Hasta el 24 de febrero la integración a la UE era algo que quería más Ucrania que los socios comunitarios. Su democracia, a pesar de las grandes luchas de la Revolución Naranja de 2004, que en gran medida ya había sido un alzamiento contra la hegemonía rusa, dejaba mucho que desear; la corrupción no distaba demasiado de lo usual en los países post-soviéticos, había, y sigue habiendo, grupos nacionalistas, antisemitas y fundamentalistas especialmente activos y poderosos (aunque no tanto como para impedir la elección de un judío a la presidencia); la economía ucraniana representaba más problemas que soluciones a la ya problemática situación europea, y el hecho de enfrentarse directamente a Putin daba mucho qué pensar (sin contar con la oposición de los cada vez más poderosos iliberales de izquierda y derecha, que por igual sienten simpatía por Rusia). Pero lo ocurrido en febrero fue un límite que ya impedía quedarse con los brazos cruzados.
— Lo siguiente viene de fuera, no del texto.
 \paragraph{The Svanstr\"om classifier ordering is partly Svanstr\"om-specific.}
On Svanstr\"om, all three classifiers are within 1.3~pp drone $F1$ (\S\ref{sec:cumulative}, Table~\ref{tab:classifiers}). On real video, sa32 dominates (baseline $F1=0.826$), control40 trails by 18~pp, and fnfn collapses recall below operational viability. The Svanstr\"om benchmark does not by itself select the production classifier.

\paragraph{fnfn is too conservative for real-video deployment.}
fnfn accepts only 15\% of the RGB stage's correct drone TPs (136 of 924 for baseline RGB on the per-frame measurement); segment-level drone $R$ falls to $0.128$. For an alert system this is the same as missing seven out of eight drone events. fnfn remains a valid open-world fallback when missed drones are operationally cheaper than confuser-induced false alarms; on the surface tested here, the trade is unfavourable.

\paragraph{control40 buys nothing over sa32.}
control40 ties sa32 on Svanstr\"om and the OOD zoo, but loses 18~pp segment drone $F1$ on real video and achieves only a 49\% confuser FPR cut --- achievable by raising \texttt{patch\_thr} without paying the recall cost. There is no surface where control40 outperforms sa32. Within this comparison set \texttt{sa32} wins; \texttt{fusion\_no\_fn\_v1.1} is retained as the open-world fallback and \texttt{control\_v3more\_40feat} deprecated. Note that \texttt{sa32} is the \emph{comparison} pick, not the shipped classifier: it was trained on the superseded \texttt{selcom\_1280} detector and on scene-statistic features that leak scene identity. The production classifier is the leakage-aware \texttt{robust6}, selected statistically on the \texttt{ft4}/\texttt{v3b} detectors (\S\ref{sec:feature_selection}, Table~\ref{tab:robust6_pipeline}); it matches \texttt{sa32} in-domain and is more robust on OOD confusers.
Así Volodomir Zelenski, cuya elección desde lejos parecía demostrar, sobre todas las cosas, una honda crisis en la democracia ucraniana (¡elegir a un comediante que hacía de presidente en un popularísimo programa de televisión!), logró cambiar su papel de presidente en una sitcom a presidente de verdad, y de actor a héroe de una nación democrática que lucha contra la invasión de un imperio autoritario.  Contra todo pronóstico, no sólo se negó a marcharse del país, sino que su ejército, que desde todo punto de vista lucía muy inferior al ruso, desestimó la petición de Putin de que diera un golpe de Estado y detuvo al ejército ruso cuando la caída de Kiev parecía cuestión de días.  Eso generó la suficiente credibilidad como para que las armas y el dinero de Occidente comenzaran a fluir en cantidades importantes, demostrando su ventaja tecnológica sobre Rusia y haciendo, para mayor asombro aún, que la tendencia de la guerra se revirtiera. Los ucranianos están en contraataque.  Es imposible saber el desenlace, ya que pese a las notables falencias que ha demostrado, el ejército ruso sigue siendo de temer. Pero, contra la tendencia mundial, es un contraataque de una democracia.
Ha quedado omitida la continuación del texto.